Read the records below. Copy each line where the string "factor" occurs.

BEGIN

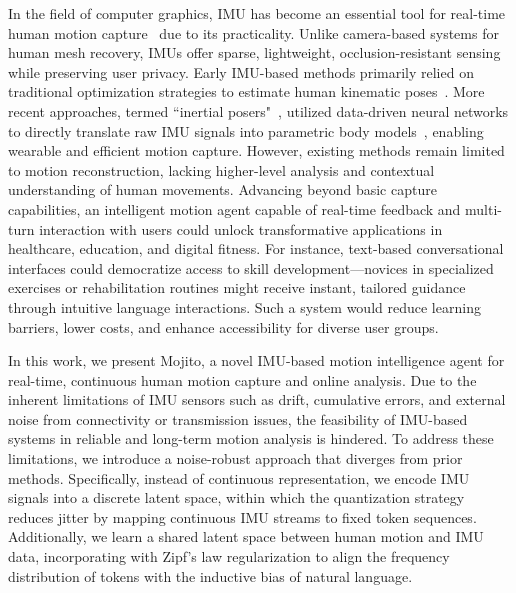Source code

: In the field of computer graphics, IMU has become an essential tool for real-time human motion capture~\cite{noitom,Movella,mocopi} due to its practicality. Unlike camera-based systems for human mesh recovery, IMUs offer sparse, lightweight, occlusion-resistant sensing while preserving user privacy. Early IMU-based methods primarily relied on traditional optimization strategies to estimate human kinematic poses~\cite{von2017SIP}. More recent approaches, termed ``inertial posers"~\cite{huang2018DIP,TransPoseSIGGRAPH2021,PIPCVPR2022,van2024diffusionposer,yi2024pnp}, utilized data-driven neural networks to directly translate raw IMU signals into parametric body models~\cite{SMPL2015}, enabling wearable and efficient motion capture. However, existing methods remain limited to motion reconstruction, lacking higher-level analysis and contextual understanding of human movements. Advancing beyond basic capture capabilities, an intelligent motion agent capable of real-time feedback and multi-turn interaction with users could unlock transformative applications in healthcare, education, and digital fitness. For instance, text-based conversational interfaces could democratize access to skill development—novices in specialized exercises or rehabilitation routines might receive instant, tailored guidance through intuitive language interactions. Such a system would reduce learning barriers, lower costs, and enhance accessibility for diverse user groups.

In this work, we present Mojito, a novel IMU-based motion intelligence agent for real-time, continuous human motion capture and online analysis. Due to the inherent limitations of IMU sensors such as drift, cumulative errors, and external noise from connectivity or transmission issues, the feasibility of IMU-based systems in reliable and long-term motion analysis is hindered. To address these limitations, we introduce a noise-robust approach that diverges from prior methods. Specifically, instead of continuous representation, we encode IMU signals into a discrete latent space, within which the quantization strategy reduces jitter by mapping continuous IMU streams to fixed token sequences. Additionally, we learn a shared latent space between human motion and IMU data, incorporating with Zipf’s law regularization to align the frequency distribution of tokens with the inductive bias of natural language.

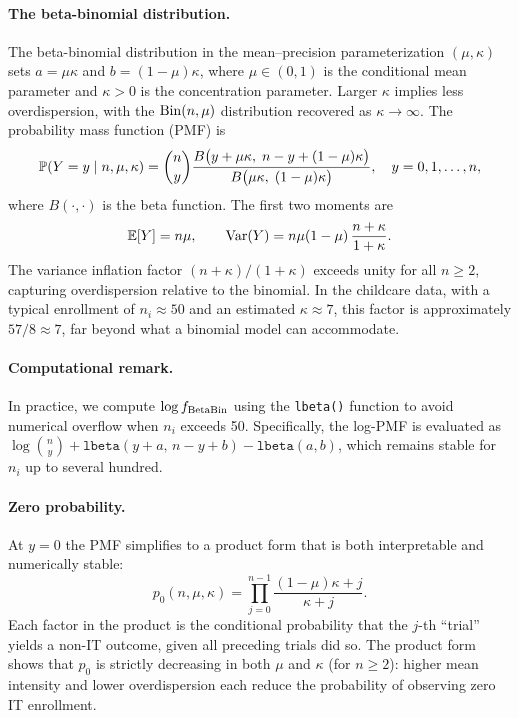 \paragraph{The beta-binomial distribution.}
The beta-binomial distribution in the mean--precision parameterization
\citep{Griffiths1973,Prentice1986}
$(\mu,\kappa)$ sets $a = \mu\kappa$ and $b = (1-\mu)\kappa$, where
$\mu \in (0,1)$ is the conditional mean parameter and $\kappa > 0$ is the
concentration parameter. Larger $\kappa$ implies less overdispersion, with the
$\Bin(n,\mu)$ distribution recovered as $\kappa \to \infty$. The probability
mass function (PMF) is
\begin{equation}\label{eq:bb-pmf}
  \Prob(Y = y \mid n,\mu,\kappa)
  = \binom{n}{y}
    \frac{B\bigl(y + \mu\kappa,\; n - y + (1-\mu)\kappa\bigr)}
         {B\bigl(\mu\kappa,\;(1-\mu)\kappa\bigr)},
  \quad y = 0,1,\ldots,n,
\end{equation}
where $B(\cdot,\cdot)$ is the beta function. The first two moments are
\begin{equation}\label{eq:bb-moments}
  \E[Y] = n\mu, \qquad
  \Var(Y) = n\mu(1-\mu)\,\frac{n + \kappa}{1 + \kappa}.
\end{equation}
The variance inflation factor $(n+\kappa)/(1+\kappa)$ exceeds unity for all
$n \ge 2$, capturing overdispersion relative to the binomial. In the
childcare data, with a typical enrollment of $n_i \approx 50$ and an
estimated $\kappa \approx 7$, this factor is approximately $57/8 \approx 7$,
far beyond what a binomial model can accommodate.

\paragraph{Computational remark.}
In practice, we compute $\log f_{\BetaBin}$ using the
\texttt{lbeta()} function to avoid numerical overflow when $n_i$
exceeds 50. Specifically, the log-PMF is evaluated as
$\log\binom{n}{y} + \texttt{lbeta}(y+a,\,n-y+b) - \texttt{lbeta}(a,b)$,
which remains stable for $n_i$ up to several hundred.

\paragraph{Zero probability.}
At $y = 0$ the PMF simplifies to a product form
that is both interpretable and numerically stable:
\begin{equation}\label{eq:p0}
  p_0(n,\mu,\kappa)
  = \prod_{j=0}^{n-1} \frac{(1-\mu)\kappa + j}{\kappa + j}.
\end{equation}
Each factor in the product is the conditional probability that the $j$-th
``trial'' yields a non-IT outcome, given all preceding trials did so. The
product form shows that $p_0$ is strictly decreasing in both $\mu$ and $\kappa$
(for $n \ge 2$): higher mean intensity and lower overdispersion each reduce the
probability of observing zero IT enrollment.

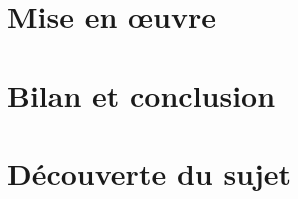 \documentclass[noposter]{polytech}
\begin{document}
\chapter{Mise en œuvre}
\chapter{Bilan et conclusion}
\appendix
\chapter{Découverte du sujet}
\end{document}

END

Written solution |
The variance inflation factor $(n+\kappa)/(1+\kappa)$ exceeds unity for all
estimated $\kappa \approx 7$, this factor is approximately $57/8 \approx 7$,
Each factor in the product is the conditional probability that the $j$-th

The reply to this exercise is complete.